Royal Air Force Station Keevil or more simply RAF Keevil  is a former Royal Air Force station located between the villages of Keevil and Steeple Ashton, about   east of the town of Trowbridge, in Wiltshire, England.

The airfield was built on a site previously ear-marked for the purpose in the mid-1930s. With three long concrete runways, the airfield was used by the Royal Air Force and the United States Army Air Forces Eighth and Ninth Air Forces.

Although no longer a RAF station and now known as Keevil Airfield, it is maintained for military use and used for training purposes, predominantly by aircraft from RAF Brize Norton and Joint Helicopter Command.

History

Spitfire assembly 
After air raids in 1940 on the Spitfire production plants near Southampton, the Trowbridge area was one of several chosen for dispersal of production. At first parts were made, and later complete aircraft after completion of a purpose-built factory at Bradley Road, Trowbridge. Fuselages and wings were taken on Queen Mary trailers to an assembly shed on the edge of the airfield near Steeple Ashton village, then flown out by the Air Transport Auxiliary.

USAAF use
In 1942 Keevil airfield was provided to the USAAF and was assigned USAAF designation 471 (KV).

62nd Troop Carrier Group
The first American unit assigned to Keevil was the 62nd Troop Carrier Group, arriving at Keevil on 6 September 1942 from Florence AAF, South Carolina.  The group consisted of the following operational squadrons:
 4th Troop Carrier Squadron
 7th Troop Carrier Squadron
 8th Troop Carrier Squadron
 51st  Troop Carrier Squadron

The group transported military freight and supplies using C-47 and C-53 aircraft.  The unit remained in England until 15 November until being transferred to  Tafaraoui Airfield, Algeria as part of Twelfth Air Force.

153d Observation Squadron
After the departure of the transport group, Keevil saw the arrival of the 153rd Observation Squadron from the 67th Recon Group at RAF Membury in December 1942.

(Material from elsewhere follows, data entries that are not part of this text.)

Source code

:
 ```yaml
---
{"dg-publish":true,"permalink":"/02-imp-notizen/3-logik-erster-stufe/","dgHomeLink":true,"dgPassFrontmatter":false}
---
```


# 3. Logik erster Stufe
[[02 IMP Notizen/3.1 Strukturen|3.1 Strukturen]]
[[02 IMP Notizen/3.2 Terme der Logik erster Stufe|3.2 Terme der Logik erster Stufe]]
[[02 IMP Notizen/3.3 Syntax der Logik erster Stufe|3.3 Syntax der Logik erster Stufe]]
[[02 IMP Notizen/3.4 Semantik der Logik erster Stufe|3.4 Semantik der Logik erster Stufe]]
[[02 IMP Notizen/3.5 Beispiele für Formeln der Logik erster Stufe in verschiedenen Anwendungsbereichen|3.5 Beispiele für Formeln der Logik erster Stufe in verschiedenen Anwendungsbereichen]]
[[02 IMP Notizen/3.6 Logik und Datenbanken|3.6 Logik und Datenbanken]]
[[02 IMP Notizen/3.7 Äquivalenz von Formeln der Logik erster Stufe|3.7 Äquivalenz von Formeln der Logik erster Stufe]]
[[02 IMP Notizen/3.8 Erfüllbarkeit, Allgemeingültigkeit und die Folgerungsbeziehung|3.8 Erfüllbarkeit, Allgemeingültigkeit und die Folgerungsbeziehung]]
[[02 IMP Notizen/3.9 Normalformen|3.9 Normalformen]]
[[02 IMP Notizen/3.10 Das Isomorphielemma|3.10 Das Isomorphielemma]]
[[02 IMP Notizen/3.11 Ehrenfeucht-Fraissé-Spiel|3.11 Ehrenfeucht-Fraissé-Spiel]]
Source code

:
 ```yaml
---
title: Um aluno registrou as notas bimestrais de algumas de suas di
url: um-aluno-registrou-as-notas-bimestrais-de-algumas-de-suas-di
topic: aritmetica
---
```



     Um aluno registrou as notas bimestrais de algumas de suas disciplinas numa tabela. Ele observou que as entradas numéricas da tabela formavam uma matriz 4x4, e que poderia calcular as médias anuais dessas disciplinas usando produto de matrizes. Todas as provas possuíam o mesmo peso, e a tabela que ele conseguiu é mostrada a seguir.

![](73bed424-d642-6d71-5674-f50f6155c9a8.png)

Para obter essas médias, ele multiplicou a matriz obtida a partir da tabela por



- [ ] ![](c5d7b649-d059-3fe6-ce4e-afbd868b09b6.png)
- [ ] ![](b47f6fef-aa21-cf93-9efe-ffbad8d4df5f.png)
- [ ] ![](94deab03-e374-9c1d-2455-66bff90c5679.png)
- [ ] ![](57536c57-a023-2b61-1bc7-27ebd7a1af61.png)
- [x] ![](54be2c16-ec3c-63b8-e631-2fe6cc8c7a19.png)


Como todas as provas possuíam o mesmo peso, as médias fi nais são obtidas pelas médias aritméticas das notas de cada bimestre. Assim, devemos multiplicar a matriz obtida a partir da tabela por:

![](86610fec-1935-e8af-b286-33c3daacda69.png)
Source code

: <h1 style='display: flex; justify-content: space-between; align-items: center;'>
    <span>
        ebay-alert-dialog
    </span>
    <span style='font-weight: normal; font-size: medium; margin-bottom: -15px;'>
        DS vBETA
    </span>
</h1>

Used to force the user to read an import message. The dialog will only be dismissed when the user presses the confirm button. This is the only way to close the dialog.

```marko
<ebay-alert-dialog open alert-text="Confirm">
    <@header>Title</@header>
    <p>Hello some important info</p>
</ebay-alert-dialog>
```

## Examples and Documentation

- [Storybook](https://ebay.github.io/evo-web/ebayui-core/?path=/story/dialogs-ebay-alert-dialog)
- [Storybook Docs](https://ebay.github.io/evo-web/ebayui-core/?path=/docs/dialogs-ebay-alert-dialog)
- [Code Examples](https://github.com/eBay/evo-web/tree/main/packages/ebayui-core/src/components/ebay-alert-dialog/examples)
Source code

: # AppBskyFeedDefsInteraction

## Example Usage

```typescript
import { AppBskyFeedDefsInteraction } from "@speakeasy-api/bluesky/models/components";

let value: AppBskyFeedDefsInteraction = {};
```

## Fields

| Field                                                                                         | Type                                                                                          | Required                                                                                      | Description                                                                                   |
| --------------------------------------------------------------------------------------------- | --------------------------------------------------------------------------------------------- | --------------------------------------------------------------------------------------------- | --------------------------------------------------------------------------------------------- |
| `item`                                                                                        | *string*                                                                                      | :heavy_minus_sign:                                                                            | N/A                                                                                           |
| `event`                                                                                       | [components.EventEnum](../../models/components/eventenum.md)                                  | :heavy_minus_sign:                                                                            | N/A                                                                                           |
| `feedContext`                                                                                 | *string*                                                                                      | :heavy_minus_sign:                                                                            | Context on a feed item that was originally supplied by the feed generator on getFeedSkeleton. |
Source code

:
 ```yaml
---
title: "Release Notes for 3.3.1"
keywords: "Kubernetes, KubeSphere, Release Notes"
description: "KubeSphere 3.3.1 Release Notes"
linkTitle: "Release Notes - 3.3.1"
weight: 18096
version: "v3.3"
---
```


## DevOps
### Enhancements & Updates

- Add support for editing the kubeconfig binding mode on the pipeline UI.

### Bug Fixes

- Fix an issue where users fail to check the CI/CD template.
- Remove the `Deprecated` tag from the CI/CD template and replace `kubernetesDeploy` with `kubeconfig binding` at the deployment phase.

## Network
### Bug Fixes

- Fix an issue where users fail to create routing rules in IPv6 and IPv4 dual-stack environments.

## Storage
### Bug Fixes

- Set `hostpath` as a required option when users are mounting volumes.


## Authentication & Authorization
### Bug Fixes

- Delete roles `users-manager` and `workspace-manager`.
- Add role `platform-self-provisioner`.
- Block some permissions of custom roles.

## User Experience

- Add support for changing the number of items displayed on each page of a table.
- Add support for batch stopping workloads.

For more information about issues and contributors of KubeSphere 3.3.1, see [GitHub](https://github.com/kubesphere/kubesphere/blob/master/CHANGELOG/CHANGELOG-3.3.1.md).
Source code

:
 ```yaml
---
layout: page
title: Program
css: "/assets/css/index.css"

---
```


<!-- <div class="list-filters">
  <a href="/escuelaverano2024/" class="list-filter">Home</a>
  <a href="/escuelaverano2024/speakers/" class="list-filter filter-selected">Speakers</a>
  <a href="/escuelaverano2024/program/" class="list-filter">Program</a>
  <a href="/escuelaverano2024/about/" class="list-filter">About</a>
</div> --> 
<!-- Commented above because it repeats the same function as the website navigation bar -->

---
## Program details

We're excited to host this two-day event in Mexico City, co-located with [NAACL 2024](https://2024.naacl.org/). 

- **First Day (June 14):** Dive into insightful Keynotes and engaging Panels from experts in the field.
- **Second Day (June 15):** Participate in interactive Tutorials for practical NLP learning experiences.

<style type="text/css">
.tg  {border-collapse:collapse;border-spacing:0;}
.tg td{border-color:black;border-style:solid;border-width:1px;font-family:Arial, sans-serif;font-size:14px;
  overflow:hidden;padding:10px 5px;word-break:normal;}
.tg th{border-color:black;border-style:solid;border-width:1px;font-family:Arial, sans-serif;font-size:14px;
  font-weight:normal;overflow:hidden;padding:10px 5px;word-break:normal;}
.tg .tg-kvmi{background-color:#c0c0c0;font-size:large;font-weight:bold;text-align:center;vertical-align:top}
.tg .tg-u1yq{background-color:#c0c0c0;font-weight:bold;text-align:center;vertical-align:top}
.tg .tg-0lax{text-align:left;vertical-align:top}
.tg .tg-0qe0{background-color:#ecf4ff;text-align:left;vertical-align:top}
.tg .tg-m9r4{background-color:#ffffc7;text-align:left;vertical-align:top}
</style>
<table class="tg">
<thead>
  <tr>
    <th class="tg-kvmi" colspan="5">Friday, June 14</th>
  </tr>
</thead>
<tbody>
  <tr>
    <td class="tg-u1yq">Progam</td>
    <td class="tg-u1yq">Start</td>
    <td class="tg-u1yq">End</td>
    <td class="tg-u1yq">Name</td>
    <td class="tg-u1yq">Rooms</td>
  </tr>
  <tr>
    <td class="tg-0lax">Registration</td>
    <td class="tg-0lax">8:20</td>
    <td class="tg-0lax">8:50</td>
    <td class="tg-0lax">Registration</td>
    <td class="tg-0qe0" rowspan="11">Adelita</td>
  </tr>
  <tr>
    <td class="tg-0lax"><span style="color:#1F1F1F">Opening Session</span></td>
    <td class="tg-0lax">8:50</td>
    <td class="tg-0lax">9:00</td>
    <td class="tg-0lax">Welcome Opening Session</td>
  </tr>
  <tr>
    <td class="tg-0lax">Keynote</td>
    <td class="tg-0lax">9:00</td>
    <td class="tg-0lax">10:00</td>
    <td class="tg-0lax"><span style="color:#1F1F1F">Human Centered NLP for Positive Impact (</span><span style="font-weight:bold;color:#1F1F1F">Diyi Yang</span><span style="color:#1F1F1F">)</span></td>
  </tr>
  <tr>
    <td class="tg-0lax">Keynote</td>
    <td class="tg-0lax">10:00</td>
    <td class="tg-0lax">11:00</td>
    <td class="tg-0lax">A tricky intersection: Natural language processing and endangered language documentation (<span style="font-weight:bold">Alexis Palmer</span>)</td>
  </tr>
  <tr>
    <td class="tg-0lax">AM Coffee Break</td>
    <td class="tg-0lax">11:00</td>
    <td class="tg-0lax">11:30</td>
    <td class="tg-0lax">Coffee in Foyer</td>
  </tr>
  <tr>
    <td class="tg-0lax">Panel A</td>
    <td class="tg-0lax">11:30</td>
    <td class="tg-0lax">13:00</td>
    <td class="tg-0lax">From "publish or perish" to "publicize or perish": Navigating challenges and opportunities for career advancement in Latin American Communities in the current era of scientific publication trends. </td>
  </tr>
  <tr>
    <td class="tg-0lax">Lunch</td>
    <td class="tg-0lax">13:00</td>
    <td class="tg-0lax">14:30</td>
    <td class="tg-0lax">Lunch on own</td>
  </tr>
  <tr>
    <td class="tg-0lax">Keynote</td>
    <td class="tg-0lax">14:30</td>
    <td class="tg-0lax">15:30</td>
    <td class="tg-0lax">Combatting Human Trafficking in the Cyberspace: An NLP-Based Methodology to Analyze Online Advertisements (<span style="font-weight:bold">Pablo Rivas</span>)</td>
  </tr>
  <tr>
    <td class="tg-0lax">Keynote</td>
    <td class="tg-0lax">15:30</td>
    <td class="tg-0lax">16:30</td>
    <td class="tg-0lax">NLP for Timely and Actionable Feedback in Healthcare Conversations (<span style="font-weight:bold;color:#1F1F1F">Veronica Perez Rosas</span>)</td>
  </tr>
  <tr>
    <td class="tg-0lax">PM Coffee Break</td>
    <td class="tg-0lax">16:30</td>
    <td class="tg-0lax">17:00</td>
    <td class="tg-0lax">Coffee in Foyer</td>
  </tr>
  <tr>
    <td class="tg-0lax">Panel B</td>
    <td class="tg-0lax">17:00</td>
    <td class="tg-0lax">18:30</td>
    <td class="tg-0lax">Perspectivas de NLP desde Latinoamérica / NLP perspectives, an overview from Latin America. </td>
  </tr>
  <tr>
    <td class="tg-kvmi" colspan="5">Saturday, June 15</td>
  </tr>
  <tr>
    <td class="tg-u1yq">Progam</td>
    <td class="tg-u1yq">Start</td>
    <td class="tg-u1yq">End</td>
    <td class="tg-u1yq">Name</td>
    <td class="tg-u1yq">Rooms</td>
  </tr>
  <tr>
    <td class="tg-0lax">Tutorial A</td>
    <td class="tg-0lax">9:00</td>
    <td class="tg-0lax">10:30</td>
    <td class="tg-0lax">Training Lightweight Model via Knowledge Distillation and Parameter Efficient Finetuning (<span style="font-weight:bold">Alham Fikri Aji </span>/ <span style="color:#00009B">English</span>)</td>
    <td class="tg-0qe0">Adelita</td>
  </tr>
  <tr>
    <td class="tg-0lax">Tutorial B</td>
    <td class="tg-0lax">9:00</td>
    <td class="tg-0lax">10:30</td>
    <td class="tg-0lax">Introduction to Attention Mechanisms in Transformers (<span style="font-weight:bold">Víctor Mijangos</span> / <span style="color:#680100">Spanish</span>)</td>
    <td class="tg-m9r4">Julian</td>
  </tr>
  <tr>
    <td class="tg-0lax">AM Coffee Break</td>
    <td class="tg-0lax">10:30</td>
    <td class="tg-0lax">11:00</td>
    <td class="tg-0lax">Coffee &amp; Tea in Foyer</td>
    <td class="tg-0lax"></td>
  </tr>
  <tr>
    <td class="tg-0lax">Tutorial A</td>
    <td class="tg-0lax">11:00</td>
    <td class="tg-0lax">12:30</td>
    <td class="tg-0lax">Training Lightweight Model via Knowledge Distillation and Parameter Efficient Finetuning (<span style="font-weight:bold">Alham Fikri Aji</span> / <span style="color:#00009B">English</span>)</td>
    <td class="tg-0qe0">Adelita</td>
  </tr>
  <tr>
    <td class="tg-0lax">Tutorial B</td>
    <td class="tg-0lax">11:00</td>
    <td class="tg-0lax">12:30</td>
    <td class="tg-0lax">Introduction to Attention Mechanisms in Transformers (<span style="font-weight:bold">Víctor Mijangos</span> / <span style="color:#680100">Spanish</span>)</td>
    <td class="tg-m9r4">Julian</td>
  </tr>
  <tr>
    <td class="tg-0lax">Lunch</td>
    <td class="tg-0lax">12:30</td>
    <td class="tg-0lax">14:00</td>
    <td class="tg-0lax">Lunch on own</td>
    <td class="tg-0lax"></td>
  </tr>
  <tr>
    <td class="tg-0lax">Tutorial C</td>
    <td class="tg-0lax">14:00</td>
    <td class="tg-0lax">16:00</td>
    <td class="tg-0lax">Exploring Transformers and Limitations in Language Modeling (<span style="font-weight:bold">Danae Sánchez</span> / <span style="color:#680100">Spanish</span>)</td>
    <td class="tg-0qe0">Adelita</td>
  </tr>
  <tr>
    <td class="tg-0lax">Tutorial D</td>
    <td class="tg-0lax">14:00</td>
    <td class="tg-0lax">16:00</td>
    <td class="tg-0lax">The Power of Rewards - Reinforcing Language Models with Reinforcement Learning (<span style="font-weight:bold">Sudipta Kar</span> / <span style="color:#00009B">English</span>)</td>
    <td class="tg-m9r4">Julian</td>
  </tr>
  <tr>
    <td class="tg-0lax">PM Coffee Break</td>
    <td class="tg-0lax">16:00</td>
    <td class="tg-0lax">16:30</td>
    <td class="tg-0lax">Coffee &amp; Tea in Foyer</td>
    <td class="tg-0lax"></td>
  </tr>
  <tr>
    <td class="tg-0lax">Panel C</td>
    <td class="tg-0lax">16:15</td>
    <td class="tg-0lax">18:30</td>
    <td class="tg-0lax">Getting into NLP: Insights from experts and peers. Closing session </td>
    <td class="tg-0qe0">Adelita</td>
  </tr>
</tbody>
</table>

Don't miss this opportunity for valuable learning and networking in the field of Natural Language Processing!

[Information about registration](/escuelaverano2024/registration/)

From Keevil the squadron flew a combination of Douglas Bostons, Douglas A-20 Havocs and Supermarine Spitfires. In March 1944 the 153d OS was disbanded, then re-formed for duties as the 2911th Bomb Squadron as a liaison and communications squadron, being equipped with Stinson L5s at RAF Erlestoke.

363d Fighter Group

On 20 December 1943, the Ninth Air Force 363d Fighter Group moved to Keevil from Sacramento AAF California.  The group consisted of the following operational squadrons:
 380th Fighter Squadron
 381st Fighter Squadron
 382d Fighter Squadron

The group awaited its operational aircraft until 22 January 1944 when the group moved to RAF Rivenhall in Essex.

RAF Fighter Command use
With the departure of the Americans, the RAF used Keevil beginning in March 1944 for 196 and 299 Squadron. Short Stirling glider tugs of No. 38 Group RAF arrived, followed by a large number of Horsa gliders, crewed by Army pilots of the Glider Pilot Regiment.

The RAF Stirling aircraft were crewed by RAF, RCAF, RAAF, RNZAF and SAAF personnel and were engaged in SOE and SAS drops. largely in France, and in glider towing.   Their involvement in the Normandy invasion of France and Operation Market-Garden is well remembered by Keevil and Steeple Ashton villagers.   Casualties of army and air force personnel were heavy and a number of aircraft were lost.

RAF Flying Training Command use
The departure of these units to East Anglia brought Keevil to a training role when in October 1944 No.22 Heavy Glider Conversion Unit arrived, with their twin-engined Albemarle aircraft and Waco Hadrian Gliders.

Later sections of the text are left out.